__RECORDS FOR THIS EXERCISE__.
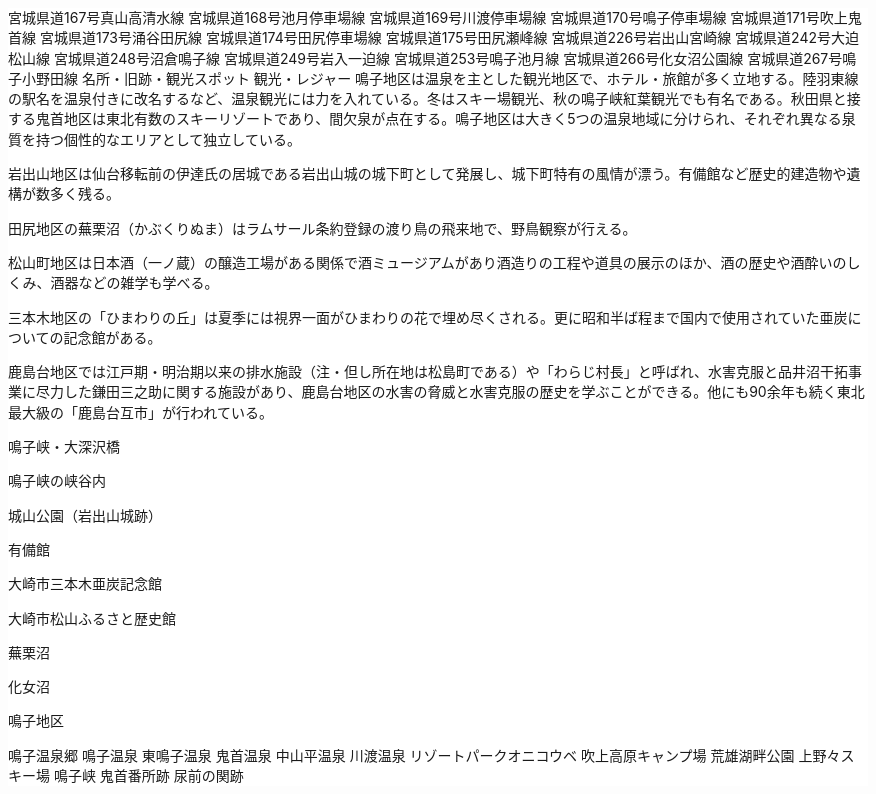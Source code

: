 宮城県道167号真山高清水線
宮城県道168号池月停車場線
宮城県道169号川渡停車場線
宮城県道170号鳴子停車場線
宮城県道171号吹上鬼首線
宮城県道173号涌谷田尻線
宮城県道174号田尻停車場線
宮城県道175号田尻瀬峰線
宮城県道226号岩出山宮崎線
宮城県道242号大迫松山線
宮城県道248号沼倉鳴子線
宮城県道249号岩入一迫線
宮城県道253号鳴子池月線
宮城県道266号化女沼公園線
宮城県道267号鳴子小野田線
名所・旧跡・観光スポット
観光・レジャー
鳴子地区は温泉を主とした観光地区で、ホテル・旅館が多く立地する。陸羽東線の駅名を温泉付きに改名するなど、温泉観光には力を入れている。冬はスキー場観光、秋の鳴子峡紅葉観光でも有名である。秋田県と接する鬼首地区は東北有数のスキーリゾートであり、間欠泉が点在する。鳴子地区は大きく5つの温泉地域に分けられ、それぞれ異なる泉質を持つ個性的なエリアとして独立している。

岩出山地区は仙台移転前の伊達氏の居城である岩出山城の城下町として発展し、城下町特有の風情が漂う。有備館など歴史的建造物や遺構が数多く残る。

田尻地区の蕪栗沼（かぶくりぬま）はラムサール条約登録の渡り鳥の飛来地で、野鳥観察が行える。

松山町地区は日本酒（一ノ蔵）の醸造工場がある関係で酒ミュージアムがあり酒造りの工程や道具の展示のほか、酒の歴史や酒酔いのしくみ、酒器などの雑学も学べる。

三本木地区の「ひまわりの丘」は夏季には視界一面がひまわりの花で埋め尽くされる。更に昭和半ば程まで国内で使用されていた亜炭についての記念館がある。

鹿島台地区では江戸期・明治期以来の排水施設（注・但し所在地は松島町である）や「わらじ村長」と呼ばれ、水害克服と品井沼干拓事業に尽力した鎌田三之助に関する施設があり、鹿島台地区の水害の脅威と水害克服の歴史を学ぶことができる。他にも90余年も続く東北最大級の「鹿島台互市」が行われている。


鳴子峡・大深沢橋



鳴子峡の峡谷内



城山公園（岩出山城跡）



有備館



大崎市三本木亜炭記念館



大崎市松山ふるさと歴史館



蕪栗沼



化女沼

鳴子地区

鳴子温泉郷
鳴子温泉
東鳴子温泉
鬼首温泉
中山平温泉
川渡温泉
リゾートパークオニコウベ
吹上高原キャンプ場
荒雄湖畔公園
上野々スキー場
鳴子峡
鬼首番所跡
尿前の関跡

__ASSIGNMENT__. What you give back must match the entries exactly, apart from the omitted pictures.

__SOLUTION TO THIS PROBLEM__.
Source code

: 宮城県道167号真山高清水線
宮城県道168号池月停車場線
宮城県道169号川渡停車場線
宮城県道170号鳴子停車場線
宮城県道171号吹上鬼首線
宮城県道173号涌谷田尻線
宮城県道174号田尻停車場線
宮城県道175号田尻瀬峰線
宮城県道226号岩出山宮崎線
宮城県道242号大迫松山線
宮城県道248号沼倉鳴子線
宮城県道249号岩入一迫線
宮城県道253号鳴子池月線
宮城県道266号化女沼公園線
宮城県道267号鳴子小野田線
名所・旧跡・観光スポット
観光・レジャー
鳴子地区は温泉を主とした観光地区で、ホテル・旅館が多く立地する。陸羽東線の駅名を温泉付きに改名するなど、温泉観光には力を入れている。冬はスキー場観光、秋の鳴子峡紅葉観光でも有名である。秋田県と接する鬼首地区は東北有数のスキーリゾートであり、間欠泉が点在する。鳴子地区は大きく5つの温泉地域に分けられ、それぞれ異なる泉質を持つ個性的なエリアとして独立している。

岩出山地区は仙台移転前の伊達氏の居城である岩出山城の城下町として発展し、城下町特有の風情が漂う。有備館など歴史的建造物や遺構が数多く残る。

田尻地区の蕪栗沼（かぶくりぬま）はラムサール条約登録の渡り鳥の飛来地で、野鳥観察が行える。

松山町地区は日本酒（一ノ蔵）の醸造工場がある関係で酒ミュージアムがあり酒造りの工程や道具の展示のほか、酒の歴史や酒酔いのしくみ、酒器などの雑学も学べる。

三本木地区の「ひまわりの丘」は夏季には視界一面がひまわりの花で埋め尽くされる。更に昭和半ば程まで国内で使用されていた亜炭についての記念館がある。

鹿島台地区では江戸期・明治期以来の排水施設（注・但し所在地は松島町である）や「わらじ村長」と呼ばれ、水害克服と品井沼干拓事業に尽力した鎌田三之助に関する施設があり、鹿島台地区の水害の脅威と水害克服の歴史を学ぶことができる。他にも90余年も続く東北最大級の「鹿島台互市」が行われている。


鳴子峡・大深沢橋



鳴子峡の峡谷内



城山公園（岩出山城跡）



有備館



大崎市三本木亜炭記念館



大崎市松山ふるさと歴史館



蕪栗沼



化女沼

鳴子地区

鳴子温泉郷
鳴子温泉
東鳴子温泉
鬼首温泉
中山平温泉
川渡温泉
リゾートパークオニコウベ
吹上高原キャンプ場
荒雄湖畔公園
上野々スキー場
鳴子峡
鬼首番所跡
尿前の関跡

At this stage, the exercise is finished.